Over the past few months, I have discovered something about myself that I am almost ashamed to admit. I think I have allowed myself to become too hopeful. Not because I am naïve, and not because I believe the world is full of people waiting to help strangers, but because one person actually did.
Over the past year, Inge has helped us several times, sometimes directly and sometimes by asking people around her whether they were able to spare something. Added together, it amounted to a considerable sum. Because of her, we were able to buy parts that we otherwise could never have afforded, and I was even able to arrange another second-hand phone. I am still INCREDIBLY grateful to her for that.
But somewhere along the way, something else happened as well. I started to believe that perhaps there were more people like Inge. That may sound strange, but when you have spent years facing mostly closed doors, one open door does not feel like just one open door. It feels like proof that an exit might exist. And I think that is exactly what happened to me.
Since then, I have found myself waking up almost every morning with the same thought. Maybe today. Maybe someone will respond to a story. Maybe someone will read what we have written. Maybe someone will see how stuck we are. Maybe a message will arrive. Maybe real, life-changing help will come. Maybe we will finally be able to buy the tires we need. Maybe we will be able to use the car again. Maybe we will be able to escape now that being at home has become too much. Maybe we will finally be able to visit that piece of land in the south of the Netherlands, Belgium or Germany where our life might be able to begin again.
Maybe. That word has become almost a constant companion over the past few months. And then, every evening, the same thing happens. There is no message. No response. No help. No change. And the next day begins all over again.
What I have only recently started to understand is that the pain I feel does not come solely from our situation itself. Part of the pain comes from expectation. Psychologically, there is something peculiar about that. When you never expect help to come, it hurts to be stuck, but you are not disappointed all over again every single day.

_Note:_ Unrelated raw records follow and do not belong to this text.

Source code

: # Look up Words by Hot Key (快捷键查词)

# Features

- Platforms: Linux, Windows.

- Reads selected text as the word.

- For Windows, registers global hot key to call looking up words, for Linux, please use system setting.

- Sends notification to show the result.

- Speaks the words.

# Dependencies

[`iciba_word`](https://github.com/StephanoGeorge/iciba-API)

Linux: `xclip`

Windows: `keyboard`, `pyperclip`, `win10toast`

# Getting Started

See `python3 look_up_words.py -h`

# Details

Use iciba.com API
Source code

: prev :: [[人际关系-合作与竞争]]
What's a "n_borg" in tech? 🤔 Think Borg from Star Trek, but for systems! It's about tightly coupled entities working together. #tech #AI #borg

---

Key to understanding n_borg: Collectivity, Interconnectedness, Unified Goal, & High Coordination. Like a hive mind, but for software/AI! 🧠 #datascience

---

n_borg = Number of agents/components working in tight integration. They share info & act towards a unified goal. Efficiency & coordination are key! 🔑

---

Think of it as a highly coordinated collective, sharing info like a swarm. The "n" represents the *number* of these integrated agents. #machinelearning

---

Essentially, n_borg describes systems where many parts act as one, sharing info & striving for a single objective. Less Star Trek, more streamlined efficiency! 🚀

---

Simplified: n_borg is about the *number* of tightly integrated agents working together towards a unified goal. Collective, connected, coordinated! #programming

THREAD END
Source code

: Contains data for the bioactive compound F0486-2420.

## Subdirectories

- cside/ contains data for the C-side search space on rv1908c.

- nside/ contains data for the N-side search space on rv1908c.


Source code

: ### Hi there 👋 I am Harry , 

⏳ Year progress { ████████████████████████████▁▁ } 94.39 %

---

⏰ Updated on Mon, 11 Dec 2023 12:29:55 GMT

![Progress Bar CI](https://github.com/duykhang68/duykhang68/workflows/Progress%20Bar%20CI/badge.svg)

When, on the other hand, you have experienced someone actually helping, something new appears: hope. And hope is beautiful. But hope can hurt as well. Because from the moment you start believing that help is possible, you unconsciously begin looking for the next time it might happen. That means that every day without a response no longer feels neutral. Every day without a response feels like a missed opportunity, a door that remains closed, an expectation that is never fulfilled.
I think that is why I have been carrying so much sadness lately. Not because Inge helped us. Quite the opposite. But because her help opened something that had been closed for years. The idea that there may actually be people who understand how hopeless our situation can sometimes feel. The idea that there may still be a way forward.
And now I find myself constantly living between two realities. The first reality tells me that there are people who genuinely want to help. I know that because I have experienced it myself. The second reality is that I do not know whether tomorrow, next week or next month someone else will step forward.
And it is precisely between those two realities that I live every day, suspended between proof and uncertainty, between hope and disappointment, between what is possible and what actually happens.
Perhaps that is one of the hardest places to live. Because I am no longer completely hopeless, yet I do not feel safe either. I exist somewhere in between, in a kind of no man’s land of hope, and some days that hurts far more than I ever imagined it would.